Through the magic that is Facebook, I saw Gail post on Jennie’s feed; they had reconnected.

Fast forward through the logistics. Gail, Jennie, and I had lunch together yesterday in NY. I know what being in flow feels like – hiking, shooting macro photography, deep conversations with my kids or loved ones – but there are very few things that feel magical to me. This was magic and my smile shows it. I felt like I was 12. And because of Jennie, I was able to better understand and verbalize yesterday, how and why Gail made such an impact on me.

It turns out Gail was a special person to Jennie too. And as we connected the dots over lunch and discussed myriad topics, so much made sense.

I am a helper (or a problem solver) in a business context, but I am also a connector.  I like when I can create synaptic connections between other people. And I try to infuse everything I do with creativity and compassion. These two women showed me how to do this, 45 years ago and they encouraged me to do so through their actions.

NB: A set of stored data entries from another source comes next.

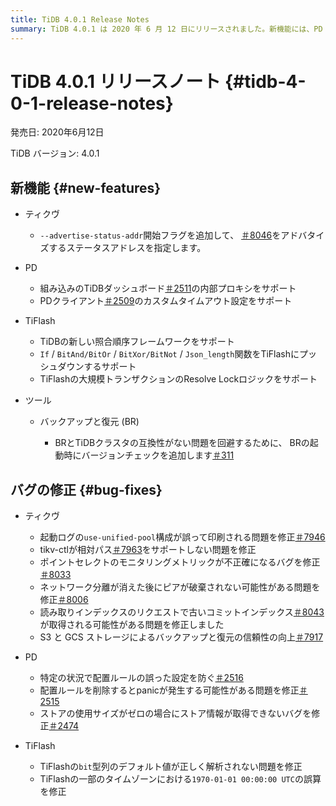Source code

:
 ```yaml
---
title: TiDB 4.0.1 Release Notes
summary: TiDB 4.0.1 は 2020 年 6 月 12 日にリリースされました。新機能には、PD クライアントのカスタム タイムアウトのサポートとTiFlashの新しい照合順序フレームワークが含まれます。バグ修正により、構成、監視メトリック、およびストア情報の取得に関する問題が対処されます。バックアップと復元 ( BR) には、互換性の問題を回避するためのバージョン チェックが含まれるようになりました。
---
```


# TiDB 4.0.1 リリースノート {#tidb-4-0-1-release-notes}

発売日: 2020年6月12日

TiDB バージョン: 4.0.1

## 新機能 {#new-features}

-   ティクヴ

    -   `--advertise-status-addr`開始フラグを追加して、 [＃8046](https://github.com/tikv/tikv/pull/8046)をアドバタイズするステータスアドレスを指定します。

-   PD

    -   組み込みのTiDBダッシュボード[＃2511](https://github.com/pingcap/pd/pull/2511)の内部プロキシをサポート
    -   PDクライアント[＃2509](https://github.com/pingcap/pd/pull/2509)のカスタムタイムアウト設定をサポート

-   TiFlash

    -   TiDBの新しい照合順序フレームワークをサポート
    -   `If` / `BitAnd/BitOr` / `BitXor/BitNot` / `Json_length`関数をTiFlashにプッシュダウンするサポート
    -   TiFlashの大規模トランザクションのResolve Lockロジックをサポート

-   ツール

    -   バックアップと復元 (BR)

        -   BRとTiDBクラスタの互換性がない問題を回避するために、 BRの起動時にバージョンチェックを追加します[＃311](https://github.com/pingcap/br/pull/311)

## バグの修正 {#bug-fixes}

-   ティクヴ

    -   起動ログの`use-unified-pool`構成が誤って印刷される問題を修正[＃7946](https://github.com/tikv/tikv/pull/7946)
    -   tikv-ctlが相対パス[＃7963](https://github.com/tikv/tikv/pull/7963)をサポートしない問題を修正
    -   ポイントセレクトのモニタリングメトリックが不正確になるバグを修正[＃8033](https://github.com/tikv/tikv/pull/8033)
    -   ネットワーク分離が消えた後にピアが破棄されない可能性がある問題を修正[＃8006](https://github.com/tikv/tikv/pull/8006)
    -   読み取りインデックスのリクエストで古いコミットインデックス[＃8043](https://github.com/tikv/tikv/pull/8043)が取得される可能性がある問題を修正しました
    -   S3 と GCS ストレージによるバックアップと復元の信頼性の向上[＃7917](https://github.com/tikv/tikv/pull/7917)

-   PD

    -   特定の状況で配置ルールの誤った設定を防ぐ[＃2516](https://github.com/pingcap/pd/pull/2516)
    -   配置ルールを削除するとpanicが発生する可能性がある問題を修正[＃2515](https://github.com/pingcap/pd/pull/2515)
    -   ストアの使用サイズがゼロの場合にストア情報が取得できないバグを修正[＃2474](https://github.com/pingcap/pd/pull/2474)

-   TiFlash

    -   TiFlashの`bit`型列のデフォルト値が正しく解析されない問題を修正
    -   TiFlashの一部のタイムゾーンにおける`1970-01-01 00:00:00 UTC`の誤算を修正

Over the decades I’ve worked with thousands of professionals and, when I recruited, candidates. I hope I’ve passed on some of the gifts and magic that I received from Gail and Jennie. And I hope I can still learn to be a better mentor and teacher and be even more creative and empathetic.

Who has inspired you?

Please, reach out and thank them. 

She was an innovator and came to her job wearing the coolest clothes, the longest false eyelashes, and Olympic-level energy that inspired us to be our best 12-year-old selves.